Misterios de Machu Picchu
CUANDO TIENES 19 años y te embarcas en tu primera aventura, no sabes realmente lo que te puede llegar a cambiar, lo que puedes aprender y sentir en un viaje a un mundo opuesto al cotidiano.
Así despegué yo a Perú, sin saber cuánto significaría ese viaje para mí, sin tener ni idea de lo que me iba a marcar ese mes de febrero lejos de casa. Todo empezó gracias a un amigo, Álvaro, que iba a Lima a ver a su familia, y me ofreció acompañarle.

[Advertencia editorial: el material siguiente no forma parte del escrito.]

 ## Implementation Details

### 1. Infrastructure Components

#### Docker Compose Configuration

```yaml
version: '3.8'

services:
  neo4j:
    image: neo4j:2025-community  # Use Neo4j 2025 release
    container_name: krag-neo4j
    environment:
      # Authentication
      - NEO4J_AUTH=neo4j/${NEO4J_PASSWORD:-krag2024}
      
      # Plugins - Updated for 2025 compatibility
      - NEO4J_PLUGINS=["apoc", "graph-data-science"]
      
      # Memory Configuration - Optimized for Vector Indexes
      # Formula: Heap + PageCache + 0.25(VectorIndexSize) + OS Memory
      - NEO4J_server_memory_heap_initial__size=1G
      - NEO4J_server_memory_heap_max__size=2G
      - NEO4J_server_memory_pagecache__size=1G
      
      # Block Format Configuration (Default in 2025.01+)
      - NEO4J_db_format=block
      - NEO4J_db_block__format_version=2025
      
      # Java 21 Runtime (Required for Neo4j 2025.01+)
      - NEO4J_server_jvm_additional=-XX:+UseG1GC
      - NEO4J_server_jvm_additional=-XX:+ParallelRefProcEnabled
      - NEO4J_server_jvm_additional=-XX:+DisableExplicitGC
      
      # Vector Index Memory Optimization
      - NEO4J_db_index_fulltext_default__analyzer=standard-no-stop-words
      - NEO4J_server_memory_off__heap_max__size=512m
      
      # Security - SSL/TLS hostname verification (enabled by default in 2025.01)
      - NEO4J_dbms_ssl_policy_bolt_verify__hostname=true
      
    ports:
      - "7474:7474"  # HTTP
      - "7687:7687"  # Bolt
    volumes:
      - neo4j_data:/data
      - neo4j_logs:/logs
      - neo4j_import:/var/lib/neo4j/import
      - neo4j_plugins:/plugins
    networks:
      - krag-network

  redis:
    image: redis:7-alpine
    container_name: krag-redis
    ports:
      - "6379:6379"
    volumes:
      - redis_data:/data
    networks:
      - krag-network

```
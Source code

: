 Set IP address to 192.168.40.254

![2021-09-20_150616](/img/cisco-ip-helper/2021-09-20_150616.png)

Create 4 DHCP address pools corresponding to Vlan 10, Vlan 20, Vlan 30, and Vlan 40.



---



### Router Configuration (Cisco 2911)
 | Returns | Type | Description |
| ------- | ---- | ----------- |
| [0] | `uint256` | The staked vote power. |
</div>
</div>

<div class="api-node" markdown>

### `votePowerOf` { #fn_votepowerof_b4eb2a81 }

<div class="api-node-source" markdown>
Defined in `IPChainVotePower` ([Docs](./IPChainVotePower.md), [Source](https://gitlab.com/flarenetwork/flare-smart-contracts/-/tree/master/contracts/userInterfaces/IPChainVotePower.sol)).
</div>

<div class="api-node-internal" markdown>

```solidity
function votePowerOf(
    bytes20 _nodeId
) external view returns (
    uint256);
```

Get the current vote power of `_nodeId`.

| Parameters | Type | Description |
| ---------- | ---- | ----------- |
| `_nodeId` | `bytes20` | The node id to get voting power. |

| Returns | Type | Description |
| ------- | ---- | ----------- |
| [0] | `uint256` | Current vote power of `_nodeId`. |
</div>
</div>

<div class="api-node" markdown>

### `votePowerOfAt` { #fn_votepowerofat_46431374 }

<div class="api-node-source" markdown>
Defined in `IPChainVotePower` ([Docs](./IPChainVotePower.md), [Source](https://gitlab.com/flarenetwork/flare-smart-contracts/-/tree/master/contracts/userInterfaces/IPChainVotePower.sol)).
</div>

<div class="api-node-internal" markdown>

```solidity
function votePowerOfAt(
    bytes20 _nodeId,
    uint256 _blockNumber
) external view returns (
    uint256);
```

El viaje consistía, primero, en pasar una semana en Lima. Como segunda parte, viajar hasta Cuzco para conocer el valle sagrado de los incas, y, por último, a Puno, donde tuvimos la posibilidad de visitar la isla Taquile. Desde el primero hasta el último, no hubo día en el cual no aprendiese o viviese algo diferente. Al llegar a Cuzco todo cambia. Hasta el cielo deja el color gris de Lima para convertirse en un azul perfecto. Son muchas cosas las que vimos esos días: Ollantaytambo, Sacsahuamán, Kenko, Písac, Urubamba... Es imposible describir la sensación que me transmitió el Machu Picchu, la majestuosidad de la "ciudad perdida", las vistas desde el Wayna Picchu, un ambiente misterioso y solemne.
En Puno, la mejor experiencia fue convivir con una familia indígena en la isla Taquile. Ver con qué poco se conformaban aquellas personas para ser felices da mucho que pensar.